## Exercise data
########

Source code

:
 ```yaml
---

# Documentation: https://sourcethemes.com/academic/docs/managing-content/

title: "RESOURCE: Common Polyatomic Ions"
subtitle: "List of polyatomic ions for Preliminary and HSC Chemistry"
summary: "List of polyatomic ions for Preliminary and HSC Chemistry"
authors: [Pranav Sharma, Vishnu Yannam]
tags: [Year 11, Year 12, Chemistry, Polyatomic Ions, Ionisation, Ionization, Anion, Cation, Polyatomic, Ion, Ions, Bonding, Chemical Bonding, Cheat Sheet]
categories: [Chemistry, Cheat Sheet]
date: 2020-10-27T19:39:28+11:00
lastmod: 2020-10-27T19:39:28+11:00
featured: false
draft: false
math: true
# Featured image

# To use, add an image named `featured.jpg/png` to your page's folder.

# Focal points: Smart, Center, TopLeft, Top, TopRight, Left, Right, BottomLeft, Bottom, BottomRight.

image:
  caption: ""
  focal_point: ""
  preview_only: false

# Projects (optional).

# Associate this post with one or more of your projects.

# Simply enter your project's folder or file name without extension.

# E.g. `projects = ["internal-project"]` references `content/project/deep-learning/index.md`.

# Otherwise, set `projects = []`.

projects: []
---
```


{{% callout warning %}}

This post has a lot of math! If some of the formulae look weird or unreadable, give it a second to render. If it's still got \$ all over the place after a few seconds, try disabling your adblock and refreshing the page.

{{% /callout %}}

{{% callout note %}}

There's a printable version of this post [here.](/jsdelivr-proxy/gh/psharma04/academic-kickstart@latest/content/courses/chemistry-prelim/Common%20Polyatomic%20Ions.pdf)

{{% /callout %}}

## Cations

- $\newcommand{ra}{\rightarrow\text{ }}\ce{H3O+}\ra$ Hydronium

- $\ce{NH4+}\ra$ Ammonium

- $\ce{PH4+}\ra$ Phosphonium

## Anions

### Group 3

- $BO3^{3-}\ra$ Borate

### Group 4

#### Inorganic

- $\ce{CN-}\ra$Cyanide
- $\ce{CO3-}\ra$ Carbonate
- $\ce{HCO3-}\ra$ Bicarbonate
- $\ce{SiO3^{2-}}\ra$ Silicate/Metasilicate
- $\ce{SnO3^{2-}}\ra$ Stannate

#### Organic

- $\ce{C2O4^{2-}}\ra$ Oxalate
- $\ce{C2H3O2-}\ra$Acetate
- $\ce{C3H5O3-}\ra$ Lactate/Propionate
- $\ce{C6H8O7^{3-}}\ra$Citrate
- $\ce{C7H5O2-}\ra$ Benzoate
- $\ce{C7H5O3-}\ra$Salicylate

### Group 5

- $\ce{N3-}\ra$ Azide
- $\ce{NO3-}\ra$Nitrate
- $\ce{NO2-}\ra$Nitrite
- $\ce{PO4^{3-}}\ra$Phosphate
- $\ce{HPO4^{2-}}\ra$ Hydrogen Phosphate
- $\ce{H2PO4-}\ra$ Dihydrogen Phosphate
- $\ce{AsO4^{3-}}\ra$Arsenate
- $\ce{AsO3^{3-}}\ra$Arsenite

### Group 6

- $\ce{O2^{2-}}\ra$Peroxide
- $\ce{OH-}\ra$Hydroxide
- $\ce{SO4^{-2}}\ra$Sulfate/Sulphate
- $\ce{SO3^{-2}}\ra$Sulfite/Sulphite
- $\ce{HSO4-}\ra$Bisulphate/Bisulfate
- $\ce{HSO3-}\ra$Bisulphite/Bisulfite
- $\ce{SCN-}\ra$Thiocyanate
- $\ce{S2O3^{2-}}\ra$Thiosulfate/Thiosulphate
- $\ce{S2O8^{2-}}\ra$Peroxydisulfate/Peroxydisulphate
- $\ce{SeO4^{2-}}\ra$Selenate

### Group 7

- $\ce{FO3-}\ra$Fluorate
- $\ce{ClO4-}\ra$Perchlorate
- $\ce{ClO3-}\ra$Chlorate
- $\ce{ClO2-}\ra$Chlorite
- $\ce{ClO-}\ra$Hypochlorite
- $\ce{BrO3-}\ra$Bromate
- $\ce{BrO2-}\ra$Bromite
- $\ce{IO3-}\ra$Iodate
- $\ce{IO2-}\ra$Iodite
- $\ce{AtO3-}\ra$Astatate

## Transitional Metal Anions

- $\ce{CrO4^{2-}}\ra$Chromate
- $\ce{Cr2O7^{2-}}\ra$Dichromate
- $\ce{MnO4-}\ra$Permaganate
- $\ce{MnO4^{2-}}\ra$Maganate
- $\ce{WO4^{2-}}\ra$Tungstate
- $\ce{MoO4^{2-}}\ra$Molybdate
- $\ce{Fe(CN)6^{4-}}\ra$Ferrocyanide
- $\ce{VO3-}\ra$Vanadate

########

Output all of the listing exactly as written.

Source code

:
 ```yaml
---

# Documentation: https://sourcethemes.com/academic/docs/managing-content/

title: "RESOURCE: Common Polyatomic Ions"
subtitle: "List of polyatomic ions for Preliminary and HSC Chemistry"
summary: "List of polyatomic ions for Preliminary and HSC Chemistry"
authors: [Pranav Sharma, Vishnu Yannam]
tags: [Year 11, Year 12, Chemistry, Polyatomic Ions, Ionisation, Ionization, Anion, Cation, Polyatomic, Ion, Ions, Bonding, Chemical Bonding, Cheat Sheet]
categories: [Chemistry, Cheat Sheet]
date: 2020-10-27T19:39:28+11:00
lastmod: 2020-10-27T19:39:28+11:00
featured: false
draft: false
math: true
# Featured image

# To use, add an image named `featured.jpg/png` to your page's folder.

# Focal points: Smart, Center, TopLeft, Top, TopRight, Left, Right, BottomLeft, Bottom, BottomRight.

image:
  caption: ""
  focal_point: ""
  preview_only: false

# Projects (optional).

# Associate this post with one or more of your projects.

# Simply enter your project's folder or file name without extension.

# E.g. `projects = ["internal-project"]` references `content/project/deep-learning/index.md`.

# Otherwise, set `projects = []`.

projects: []
---
```


{{% callout warning %}}

This post has a lot of math! If some of the formulae look weird or unreadable, give it a second to render. If it's still got \$ all over the place after a few seconds, try disabling your adblock and refreshing the page.

{{% /callout %}}

{{% callout note %}}

There's a printable version of this post [here.](/jsdelivr-proxy/gh/psharma04/academic-kickstart@latest/content/courses/chemistry-prelim/Common%20Polyatomic%20Ions.pdf)

{{% /callout %}}

## Cations

- $\newcommand{ra}{\rightarrow\text{ }}\ce{H3O+}\ra$ Hydronium

- $\ce{NH4+}\ra$ Ammonium

- $\ce{PH4+}\ra$ Phosphonium

## Anions

### Group 3

- $BO3^{3-}\ra$ Borate

### Group 4

#### Inorganic

- $\ce{CN-}\ra$Cyanide
- $\ce{CO3-}\ra$ Carbonate
- $\ce{HCO3-}\ra$ Bicarbonate
- $\ce{SiO3^{2-}}\ra$ Silicate/Metasilicate
- $\ce{SnO3^{2-}}\ra$ Stannate

#### Organic

- $\ce{C2O4^{2-}}\ra$ Oxalate
- $\ce{C2H3O2-}\ra$Acetate
- $\ce{C3H5O3-}\ra$ Lactate/Propionate
- $\ce{C6H8O7^{3-}}\ra$Citrate
- $\ce{C7H5O2-}\ra$ Benzoate
- $\ce{C7H5O3-}\ra$Salicylate

### Group 5

- $\ce{N3-}\ra$ Azide
- $\ce{NO3-}\ra$Nitrate
- $\ce{NO2-}\ra$Nitrite
- $\ce{PO4^{3-}}\ra$Phosphate
- $\ce{HPO4^{2-}}\ra$ Hydrogen Phosphate
- $\ce{H2PO4-}\ra$ Dihydrogen Phosphate
- $\ce{AsO4^{3-}}\ra$Arsenate
- $\ce{AsO3^{3-}}\ra$Arsenite

### Group 6

- $\ce{O2^{2-}}\ra$Peroxide
- $\ce{OH-}\ra$Hydroxide
- $\ce{SO4^{-2}}\ra$Sulfate/Sulphate
- $\ce{SO3^{-2}}\ra$Sulfite/Sulphite
- $\ce{HSO4-}\ra$Bisulphate/Bisulfate
- $\ce{HSO3-}\ra$Bisulphite/Bisulfite
- $\ce{SCN-}\ra$Thiocyanate
- $\ce{S2O3^{2-}}\ra$Thiosulfate/Thiosulphate
- $\ce{S2O8^{2-}}\ra$Peroxydisulfate/Peroxydisulphate
- $\ce{SeO4^{2-}}\ra$Selenate

### Group 7

- $\ce{FO3-}\ra$Fluorate
- $\ce{ClO4-}\ra$Perchlorate
- $\ce{ClO3-}\ra$Chlorate
- $\ce{ClO2-}\ra$Chlorite
- $\ce{ClO-}\ra$Hypochlorite
- $\ce{BrO3-}\ra$Bromate
- $\ce{BrO2-}\ra$Bromite
- $\ce{IO3-}\ra$Iodate
- $\ce{IO2-}\ra$Iodite
- $\ce{AtO3-}\ra$Astatate

## Transitional Metal Anions

- $\ce{CrO4^{2-}}\ra$Chromate
- $\ce{Cr2O7^{2-}}\ra$Dichromate
- $\ce{MnO4-}\ra$Permaganate
- $\ce{MnO4^{2-}}\ra$Maganate
- $\ce{WO4^{2-}}\ra$Tungstate
- $\ce{MoO4^{2-}}\ra$Molybdate
- $\ce{Fe(CN)6^{4-}}\ra$Ferrocyanide
- $\ce{VO3-}\ra$Vanadate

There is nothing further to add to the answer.